**Prompt:** This exercise asks for the entries below to be printed exactly.

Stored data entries
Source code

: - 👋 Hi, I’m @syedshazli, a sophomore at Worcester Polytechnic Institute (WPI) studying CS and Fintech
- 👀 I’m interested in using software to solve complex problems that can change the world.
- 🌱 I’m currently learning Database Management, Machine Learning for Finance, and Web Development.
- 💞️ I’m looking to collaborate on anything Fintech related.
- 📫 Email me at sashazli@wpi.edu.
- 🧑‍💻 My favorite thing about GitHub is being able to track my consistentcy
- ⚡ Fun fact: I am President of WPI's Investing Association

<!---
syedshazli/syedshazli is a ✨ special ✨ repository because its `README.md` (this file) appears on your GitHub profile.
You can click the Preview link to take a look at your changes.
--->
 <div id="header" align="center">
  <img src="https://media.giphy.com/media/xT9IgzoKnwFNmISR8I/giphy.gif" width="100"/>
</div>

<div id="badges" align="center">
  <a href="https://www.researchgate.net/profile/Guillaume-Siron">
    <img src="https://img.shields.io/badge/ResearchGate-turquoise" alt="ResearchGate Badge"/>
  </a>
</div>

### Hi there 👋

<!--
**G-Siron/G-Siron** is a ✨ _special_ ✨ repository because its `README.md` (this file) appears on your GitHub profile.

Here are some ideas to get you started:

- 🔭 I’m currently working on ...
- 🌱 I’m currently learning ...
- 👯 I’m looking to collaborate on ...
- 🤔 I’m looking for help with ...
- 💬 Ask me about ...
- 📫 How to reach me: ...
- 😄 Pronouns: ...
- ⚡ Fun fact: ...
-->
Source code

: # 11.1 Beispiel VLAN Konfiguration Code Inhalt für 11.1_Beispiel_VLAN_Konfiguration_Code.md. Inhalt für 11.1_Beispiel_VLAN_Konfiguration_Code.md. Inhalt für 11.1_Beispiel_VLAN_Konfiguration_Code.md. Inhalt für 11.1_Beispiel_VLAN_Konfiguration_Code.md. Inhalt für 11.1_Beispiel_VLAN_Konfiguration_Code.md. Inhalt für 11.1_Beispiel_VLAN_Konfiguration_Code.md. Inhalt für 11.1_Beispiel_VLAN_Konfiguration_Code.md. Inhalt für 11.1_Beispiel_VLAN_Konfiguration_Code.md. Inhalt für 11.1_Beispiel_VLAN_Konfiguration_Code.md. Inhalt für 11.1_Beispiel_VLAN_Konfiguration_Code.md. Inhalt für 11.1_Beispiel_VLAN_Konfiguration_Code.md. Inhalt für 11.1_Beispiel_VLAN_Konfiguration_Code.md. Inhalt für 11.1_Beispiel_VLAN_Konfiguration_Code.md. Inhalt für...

**Your solution:**
Source code

: - 👋 Hi, I’m @syedshazli, a sophomore at Worcester Polytechnic Institute (WPI) studying CS and Fintech
- 👀 I’m interested in using software to solve complex problems that can change the world.
- 🌱 I’m currently learning Database Management, Machine Learning for Finance, and Web Development.
- 💞️ I’m looking to collaborate on anything Fintech related.
- 📫 Email me at sashazli@wpi.edu.
- 🧑‍💻 My favorite thing about GitHub is being able to track my consistentcy
- ⚡ Fun fact: I am President of WPI's Investing Association

<!---
syedshazli/syedshazli is a ✨ special ✨ repository because its `README.md` (this file) appears on your GitHub profile.
You can click the Preview link to take a look at your changes.
--->
 <div id="header" align="center">
  <img src="https://media.giphy.com/media/xT9IgzoKnwFNmISR8I/giphy.gif" width="100"/>
</div>

<div id="badges" align="center">
  <a href="https://www.researchgate.net/profile/Guillaume-Siron">
    <img src="https://img.shields.io/badge/ResearchGate-turquoise" alt="ResearchGate Badge"/>
  </a>
</div>

### Hi there 👋

<!--
**G-Siron/G-Siron** is a ✨ _special_ ✨ repository because its `README.md` (this file) appears on your GitHub profile.

Here are some ideas to get you started:

- 🔭 I’m currently working on ...
- 🌱 I’m currently learning ...
- 👯 I’m looking to collaborate on ...
- 🤔 I’m looking for help with ...
- 💬 Ask me about ...
- 📫 How to reach me: ...
- 😄 Pronouns: ...
- ⚡ Fun fact: ...
-->
Source code

: # 11.1 Beispiel VLAN Konfiguration Code Inhalt für 11.1_Beispiel_VLAN_Konfiguration_Code.md. Inhalt für 11.1_Beispiel_VLAN_Konfiguration_Code.md. Inhalt für 11.1_Beispiel_VLAN_Konfiguration_Code.md. Inhalt für 11.1_Beispiel_VLAN_Konfiguration_Code.md. Inhalt für 11.1_Beispiel_VLAN_Konfiguration_Code.md. Inhalt für 11.1_Beispiel_VLAN_Konfiguration_Code.md. Inhalt für 11.1_Beispiel_VLAN_Konfiguration_Code.md. Inhalt für 11.1_Beispiel_VLAN_Konfiguration_Code.md. Inhalt für 11.1_Beispiel_VLAN_Konfiguration_Code.md. Inhalt für 11.1_Beispiel_VLAN_Konfiguration_Code.md. Inhalt für 11.1_Beispiel_VLAN_Konfiguration_Code.md. Inhalt für 11.1_Beispiel_VLAN_Konfiguration_Code.md. Inhalt für 11.1_Beispiel_VLAN_Konfiguration_Code.md. Inhalt für...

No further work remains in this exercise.